L’unica soluzione poteva essere l’esilio; scelse, a ricordo della sua patria, la Svizzera, meta per la sua politica tollerante dei perseguitati politici, e si soffermò in diverse città romande. Per la sua partecipazione alla Commune, Gambon fu condannato a Versailles in contumacia a una pena di 20 anni e successivamente, nel 1872, alla pena capitale. Soggiorno obbligato, quello in Svizzera, con una capatina in Ticino, dove, a Locarno, incontrò Bakunin, che attendeva di trasferirsi alla Baronata. Non è escluso che in quell’occasione Gambon abbia incontrato suoi estimatori onsernonesi. Anche nell’esilio, egli fu molto attivo, specie a Ginevra dove, costantemente spiato da agenti francesi, funse da capo dei rifugiati, tenendosi informato delle vicende del suo paese, e preparando future azioni per una repubblica sociale, in opposizione a quella moderata instaurata da coloro che avevano stroncato la Commune.
Gli ultimi anni
Su proposta di Victor Hugo e di altri deputati, nel 1879 fu votata un’amnistia parziale, seguita da una grazia governativa. Gambon poté quindi ritornare in Francia, dove riprese la sua attività politica contro la maggioranza. Con l’appoggio dei radicalsocialisti, riuscì pure a vincere, nel 1882, un’elezione parziale nella Nièvre, rientrando nel Parlamento. Da cui proseguì la sua battaglia, per una drastica modificazione della Costituzione. Obiettivi: una vera repubblica sociale, l’abolizione del Senato, la laicità dello Stato, la riforma delle istituzioni, il cambiamento nell’esercito (con modello quello svizzero) e misure a favore dei meno abbienti.
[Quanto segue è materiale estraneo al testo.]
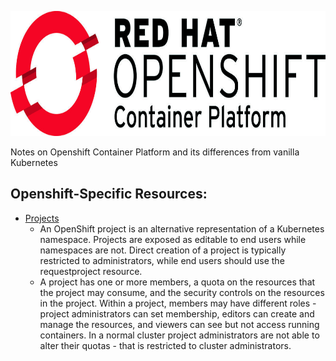 <p align="center">
  <img height="200" title="Openshift Logo" src="images/openshift_logo.jpg">
</p>

Notes on Openshift Container Platform and its differences from vanilla Kubernetes

## Openshift-Specific Resources:
- [Projects](https://docs.openshift.com/container-platform/4.6/rest_api/project_apis/project-project-openshift-io-v1.html)
  - An OpenShift project is an alternative representation of a Kubernetes namespace. Projects are exposed as editable to end users while namespaces are not. Direct creation of a project is typically restricted to administrators, while end users should use the requestproject resource.
  - A project has one or more members, a quota on the resources that the project may consume, and the security controls on the resources in the project. Within a project, members may have different roles - project administrators can set membership, editors can create and manage the resources, and viewers can see but not access running containers. In a normal cluster project administrators are not able to alter their quotas - that is restricted to cluster administrators.
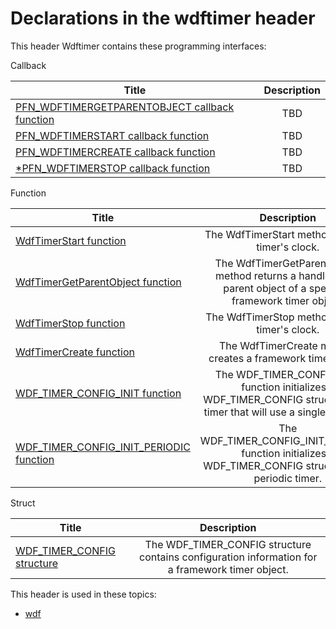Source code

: # Declarations in the wdftimer header
This header Wdftimer contains these programming interfaces:

Callback

| Title        | Description    |
| ------------- |:-------------:|
| [PFN_WDFTIMERGETPARENTOBJECT callback function](nc-wdftimer-pfn-wdftimergetparentobject.md) | TBD |
| [PFN_WDFTIMERSTART callback function](nc-wdftimer-pfn-wdftimerstart.md) | TBD |
| [PFN_WDFTIMERCREATE callback function](nc-wdftimer-pfn-wdftimercreate.md) | TBD |
| [*PFN_WDFTIMERSTOP callback function](nc-wdftimer-pfn-wdftimerstop.md) | TBD |
Function

| Title        | Description    |
| ------------- |:-------------:|
| [WdfTimerStart function](nf-wdftimer-wdftimerstart.md) | The WdfTimerStart method starts a timer's clock. |
| [WdfTimerGetParentObject function](nf-wdftimer-wdftimergetparentobject.md) | The WdfTimerGetParentObject method returns a handle to the parent object of a specified framework timer object. |
| [WdfTimerStop function](nf-wdftimer-wdftimerstop.md) | The WdfTimerStop method stops a timer's clock. |
| [WdfTimerCreate function](nf-wdftimer-wdftimercreate.md) | The WdfTimerCreate method creates a framework timer object. |
| [WDF_TIMER_CONFIG_INIT function](nf-wdftimer-wdf-timer-config-init.md) | The WDF_TIMER_CONFIG_INIT function initializes a WDF_TIMER_CONFIG structure for a timer that will use a single due time. |
| [WDF_TIMER_CONFIG_INIT_PERIODIC function](nf-wdftimer-wdf-timer-config-init-periodic.md) | The WDF_TIMER_CONFIG_INIT_PERIODIC function initializes a WDF_TIMER_CONFIG structure for a periodic timer. |
Struct

| Title        | Description    |
| ------------- |:-------------:|
| [WDF_TIMER_CONFIG structure](ns-wdftimer--wdf-timer-config.md) | The WDF_TIMER_CONFIG structure contains configuration information for a framework timer object. |

This header is used in these topics:

- [wdf](..content/_wdf)
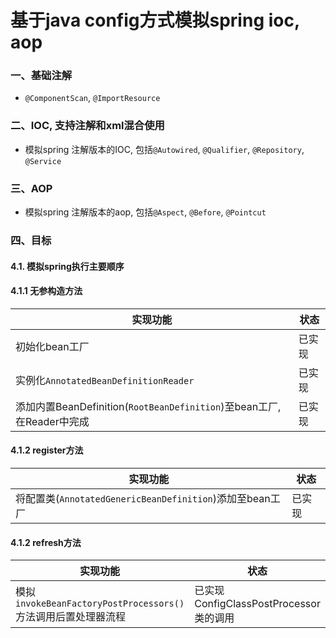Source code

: # 基于java config方式模拟spring ioc, aop

### 一、基础注解
  * `@ComponentScan`, `@ImportResource`

### 二、IOC, 支持注解和xml混合使用
  * 模拟spring 注解版本的IOC, 包括`@Autowired`, `@Qualifier`, `@Repository`, `@Service`
  
### 三、AOP
  * 模拟spring 注解版本的aop, 包括`@Aspect`, `@Before`, `@Pointcut`
  
### 四、目标

#### 4.1. 模拟spring执行主要顺序

#### 4.1.1 无参构造方法

  | 实现功能 | 状态 |
  | --- | --- |
  | 初始化bean工厂 | 已实现 |
  | 实例化`AnnotatedBeanDefinitionReader` | 已实现 |
  | 添加内置BeanDefinition(`RootBeanDefinition`)至bean工厂, 在Reader中完成 | 已实现|

#### 4.1.2 register方法
  | 实现功能 | 状态 |
  | --- | --- |
  | 将配置类(`AnnotatedGenericBeanDefinition`)添加至bean工厂 | 已实现 |
  
#### 4.1.2 refresh方法
  | 实现功能 | 状态 |
  | --- | --- |
  | 模拟`invokeBeanFactoryPostProcessors()`方法调用后置处理器流程 | 已实现ConfigClassPostProcessor类的调用 |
In questa azione si distanziò dal partito radical-socialista per operare con le varie formazioni della sinistra: anche se grazie alla Commune era stata conquistata la Repubblica, l’assetto istituzionale non corrispondeva agli ideali da lui difesi per tutta la vita. È quindi con la delusione dello sconfitto che trascorse i suoi ultimi anni. La lettura del documentato libro di Luciano Chiesa è molto stimolante. Esso descrive la vita politica di un discendente di famiglia onsernonese, ma anche l’atmosfera politica e ideologica che, nella Francia di fine ’800, ha presieduto all’affermazione delle istituzioni democratiche che ci regolano tuttora. E ci dà pure conto di un dissidio tra le due forze democratiche: quella liberale, che si è poi affermata, e quella di stampo socialista che, grazie alla convinta difesa della libertà e dell’uguaglianza tra cittadini, ha pure contribuito, con forte spinta sociale, a maturare una democrazia pluralista. Considerazioni ancora oggi da meditare.